On July 1, 2016, the insurance company Allstate issued a report about the cities who have the best and worst records when it comes to safe driving. And the Washington, D.C., area, along with other surrounding areas, was ranked one of the worst in the nation. Drivers in the district area are involved in a crash every 4.9 years. That is over 106 percent higher than the national average.
And people in the Alexandria and Baltimore City areas do not fare any better. People in the city of Baltimore are involved in a crash every 4.7 years while Alexandria, Virginia, drivers are involved in a crash every 6.7 years. This was an alarming statistic for people in these areas; not just because the report was given before the Fourth of July when car accidents are at a yearly high, but because driving is an extremely common and personal practice for most people.

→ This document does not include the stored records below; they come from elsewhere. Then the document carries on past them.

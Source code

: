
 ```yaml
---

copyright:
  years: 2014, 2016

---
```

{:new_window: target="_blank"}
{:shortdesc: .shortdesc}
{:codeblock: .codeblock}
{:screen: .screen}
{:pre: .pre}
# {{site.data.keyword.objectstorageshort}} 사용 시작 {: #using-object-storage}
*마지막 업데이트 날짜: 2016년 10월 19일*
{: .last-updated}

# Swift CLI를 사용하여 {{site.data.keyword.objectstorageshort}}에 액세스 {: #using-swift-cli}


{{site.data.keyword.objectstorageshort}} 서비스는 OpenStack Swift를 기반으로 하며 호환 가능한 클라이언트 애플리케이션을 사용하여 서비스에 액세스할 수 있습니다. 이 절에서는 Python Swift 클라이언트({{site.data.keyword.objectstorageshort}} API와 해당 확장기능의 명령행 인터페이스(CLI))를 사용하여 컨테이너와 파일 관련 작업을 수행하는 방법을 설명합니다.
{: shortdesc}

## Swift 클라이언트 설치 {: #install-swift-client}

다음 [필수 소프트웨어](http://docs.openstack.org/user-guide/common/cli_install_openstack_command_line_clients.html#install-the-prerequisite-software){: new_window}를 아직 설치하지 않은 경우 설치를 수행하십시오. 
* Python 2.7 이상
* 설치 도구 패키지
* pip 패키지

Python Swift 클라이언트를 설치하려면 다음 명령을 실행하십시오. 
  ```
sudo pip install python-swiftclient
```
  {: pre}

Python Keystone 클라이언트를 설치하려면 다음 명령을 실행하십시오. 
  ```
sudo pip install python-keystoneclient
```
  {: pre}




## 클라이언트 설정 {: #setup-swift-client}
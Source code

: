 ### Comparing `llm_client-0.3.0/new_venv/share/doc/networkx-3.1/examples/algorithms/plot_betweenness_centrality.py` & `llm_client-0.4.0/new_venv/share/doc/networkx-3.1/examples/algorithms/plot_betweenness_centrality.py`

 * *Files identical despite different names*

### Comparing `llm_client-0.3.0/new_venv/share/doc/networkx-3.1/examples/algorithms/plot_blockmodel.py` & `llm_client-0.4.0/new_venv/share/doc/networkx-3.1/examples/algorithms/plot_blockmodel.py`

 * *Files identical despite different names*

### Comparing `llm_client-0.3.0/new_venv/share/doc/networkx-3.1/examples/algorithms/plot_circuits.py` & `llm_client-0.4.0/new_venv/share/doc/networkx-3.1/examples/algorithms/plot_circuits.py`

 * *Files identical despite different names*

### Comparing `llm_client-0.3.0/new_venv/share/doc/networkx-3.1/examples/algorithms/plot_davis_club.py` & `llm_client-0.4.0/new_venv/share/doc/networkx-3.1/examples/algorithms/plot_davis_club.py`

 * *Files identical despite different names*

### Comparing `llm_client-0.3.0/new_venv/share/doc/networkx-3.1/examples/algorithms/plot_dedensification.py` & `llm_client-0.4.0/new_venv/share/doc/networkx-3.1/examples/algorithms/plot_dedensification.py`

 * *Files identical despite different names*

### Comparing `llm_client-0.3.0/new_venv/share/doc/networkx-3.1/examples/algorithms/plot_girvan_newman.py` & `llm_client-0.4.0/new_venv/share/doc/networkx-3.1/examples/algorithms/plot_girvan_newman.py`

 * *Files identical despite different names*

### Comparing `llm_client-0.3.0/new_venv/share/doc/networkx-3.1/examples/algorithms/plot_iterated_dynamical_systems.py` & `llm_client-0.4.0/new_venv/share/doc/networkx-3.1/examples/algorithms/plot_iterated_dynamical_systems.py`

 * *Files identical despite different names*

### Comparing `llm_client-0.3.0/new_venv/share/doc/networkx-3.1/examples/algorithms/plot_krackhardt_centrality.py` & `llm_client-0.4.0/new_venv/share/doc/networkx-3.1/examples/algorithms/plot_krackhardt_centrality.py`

These statistics bring forth a single word that is commonly used among curious people. And that word is why. Why are drivers in the area of Washington D.C. subject to such high rates of driving accidents? And why, in the age of no drunk-driving and driver safety, are people not taking better care of themselves when they are behind a vehicle?
Answers to these questions are always vast and vary in response, but most answers are connected to two simple truths: 1) Americans are overworked and are not taking proper care of themselves and 2) Americans are distracted and overcome by mobile devices. These answers pop up over and over again in everyday and professional responses when dealing with the topic of unsafe driving.
When it comes to being overworked, many people look to the forty-hour work week as the culprit of the crime. However, with the increasing range and potential of technology, workers are both expected and force themselves to work around the clock in order to meet demands. These conditions create times where people are forced to work on their phones in the car, which we all know can lead to a higher rate of accidents.
And with increasing work-time, people are more tired than ever. When you have people who are exhausted and sleep deprived operating a moving vehicle, it only makes sense that more accidents would occur in the process.
As we all know, mobile phones not only cause us to work more, but cause us to become dependent on their function. We have seen it at the table. When you should be having a decent conversation, everyone is looking downward at their cellular device. This type of reliance on cellphones does not magically disappear when we get behind the wheel.
The human’s need to be on their cellphone is still just as strong and powerful. It is so powerful that distracted driving is now just as deadly as drunk driving according to statistics seen by the Economist. And safety measures like talking on a headset are quickly becoming debunked by scientists.
Researchers at Carnegie Mellon University “found that merely listening to somebody speak on the phone led to a 37% decrease in activity in the parietal lobe, where spatial tasks are processed.” This finding clearly debunks the myth that talking on a Bluetooth device is in any way safer than what should be permitted on the road.
And laws surrounding the issue of distracted driving are both rare and tricky to enforce. In states that do have distracted driving laws, officers must view a person texting in their car for multiple seconds before moving to pull them over and issue a fine. That is extremely difficult to do when you are dealing with moving vehicles.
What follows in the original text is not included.